Sie sind sich einig: Faire Lösung kaum möglich
23.04.2021 Sport, FussballDer Aargauische Fussballverband sitzt in der Coronafalle. Eine Umfrage bei den Vereinen im «Reussbote»-Revier ergab
Was immer der Aargauische Fussballverband AFV wegen Corona entscheidet: Gerecht wird es auf jeden Fall nicht sein. Deshalb sind sich Trainer und Funktionäre in ...
Der Aargauische Fussballverband sitzt in der Coronafalle. Eine Umfrage bei den Vereinen im «Reussbote»-Revier ergab
Was immer der Aargauische Fussballverband AFV wegen Corona entscheidet: Gerecht wird es auf jeden Fall nicht sein. Deshalb sind sich Trainer und Funktionäre in den Vereinen im «Reussbote»- Revier einig: Sie plädieren für den Abbruch der Meisterschaft und die Weiterführung des Cups.
Die Hoffnung der Amateurfussballer landauf und landab, endlich wieder richtig Fussball spielen zu können, wurde vom Bundesrat letzte Woche einmal mehr jäh geknickt. Fitnesscenter dürfen zwar öffnen. Aber im Freien darf kein Mannschaftssport mit Körperkontakt stattfinden. Damit sind die Chancen auf eine Weiterführung der Amateurmeisterschaften auf ein Minimum gesunken. Denn die Meisterschaft müsste in der ersten Juliwoche beendet sein. Das ist nun zeitlich kaum mehr möglich. Der Bundesrat will erst wieder Mitte Mai über die Bücher und die Situation neu beurteilen. Das heisst, wenn Mitte Mai doch noch Fussball gespielt werden könnte, brauchen die Vereine zwei bis drei Wochen, um überhaupt wieder spielfähig zu sein. Alles andere wäre unverantwortlich. Die Verletzungsgefahr ist viel zu hoch.
Risiken sind zu hoch
Wenn also im allerbesten Fall am Freitag, 4. Juni, zur Meisterschaftsrückrunde gestartet werden könnte, stehen gerade mal vier Wochen zur Verfügung. Man kann es drehen und wenden wie man will: Eine reguläre Meisterschaftsrückrunde über alle Amateurligen wäre nicht durchzuführen. Denn es müssten auch noch die Cupspiele dazwischengeklemmt werden. Und es könnte coronabedingt zu Quarantänefällen kommen.
Die Unwägbarkeiten sind eindeutig zu gross. So sehen das auch die Funktionäre in den Vereinen des «Reussbote»- Reviers. Lesen Sie hier, was Trainer und Funktionäre der Fussballclubs in Fislisbach, Mellingen, Othmarsingen, Niederwil und Tägerig dazu sagen.

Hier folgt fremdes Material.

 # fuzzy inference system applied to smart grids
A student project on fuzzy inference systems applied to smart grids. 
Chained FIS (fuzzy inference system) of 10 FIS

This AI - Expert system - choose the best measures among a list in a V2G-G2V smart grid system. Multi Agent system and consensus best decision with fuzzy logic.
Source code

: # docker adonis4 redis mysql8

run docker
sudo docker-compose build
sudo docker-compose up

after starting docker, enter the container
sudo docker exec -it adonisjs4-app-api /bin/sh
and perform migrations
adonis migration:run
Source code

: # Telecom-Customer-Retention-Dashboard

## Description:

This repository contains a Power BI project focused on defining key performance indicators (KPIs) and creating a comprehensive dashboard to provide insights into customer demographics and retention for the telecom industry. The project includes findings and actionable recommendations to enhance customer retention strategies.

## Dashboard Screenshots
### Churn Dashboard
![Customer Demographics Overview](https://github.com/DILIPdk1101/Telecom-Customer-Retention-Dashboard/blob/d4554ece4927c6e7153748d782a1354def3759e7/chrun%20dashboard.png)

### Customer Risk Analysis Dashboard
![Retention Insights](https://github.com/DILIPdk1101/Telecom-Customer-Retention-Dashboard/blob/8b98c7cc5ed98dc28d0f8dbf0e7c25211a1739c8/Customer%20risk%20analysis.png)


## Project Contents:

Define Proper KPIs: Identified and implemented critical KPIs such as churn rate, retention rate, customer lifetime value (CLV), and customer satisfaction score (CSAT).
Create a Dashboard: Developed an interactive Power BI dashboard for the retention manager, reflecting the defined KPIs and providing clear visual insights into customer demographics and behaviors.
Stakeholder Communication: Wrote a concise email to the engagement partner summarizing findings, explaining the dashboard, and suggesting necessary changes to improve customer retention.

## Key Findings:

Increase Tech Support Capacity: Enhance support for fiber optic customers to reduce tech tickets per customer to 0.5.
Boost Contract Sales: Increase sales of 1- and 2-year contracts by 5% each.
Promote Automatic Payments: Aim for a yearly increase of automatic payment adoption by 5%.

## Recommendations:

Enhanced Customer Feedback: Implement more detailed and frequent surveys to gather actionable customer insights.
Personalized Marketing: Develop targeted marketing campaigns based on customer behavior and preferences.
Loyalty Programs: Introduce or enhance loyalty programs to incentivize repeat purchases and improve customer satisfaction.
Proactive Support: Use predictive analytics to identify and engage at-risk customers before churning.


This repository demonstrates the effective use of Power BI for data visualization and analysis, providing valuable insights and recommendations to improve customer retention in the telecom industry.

Christian Jäggi, Trainer FC Fislisbach: «Es gibt kaum eine faire Lösung.»
Christian Jäggi hätte die Rückrunde gerne gespielt. Seine Truppe hat in der 2. Liga auf dem guten 6. Rang überwintert. Der FC Fislisbach verlor in der Vorrunde nur drei von zwölf Partien und überwinterte mit 19 Zählern mit deutlichem Abstand auf die Abstiegsränge. So wie sich Jäggis Mannschaft im letzten Herbst präsentierte, wäre in der Rückrunde noch der eine oder andere Rang nach vorne möglich gewesen.
Für Jäggi aber ist klar: «Das wird nichts mehr aus der Vorrunde. Die Meisterschaft sollte abgebrochen werden. Allenfalls könnten noch die ausstehenden Partien aus der Vorrunde augetragen werden, so dass die Meisterschaft nach der Vorrunde gewertet werden kann.» Jäggi ist sich durchaus bewusst: «Das wäre schlecht für jene Vereine, die eine schlechte Vorrunde gespielt haben. Aber dafür sind sie selbst verantwortlich.» Dadurch könnten es Teams wie den FC Lenzburg und den FC Rothrist treffen, die beide vor der Saison als Aufstiegsanwärter gehandelt worden waren.
Beat Dünki, Präsi FC Othmarsingen: «Abbrechen wäre nur logisch.»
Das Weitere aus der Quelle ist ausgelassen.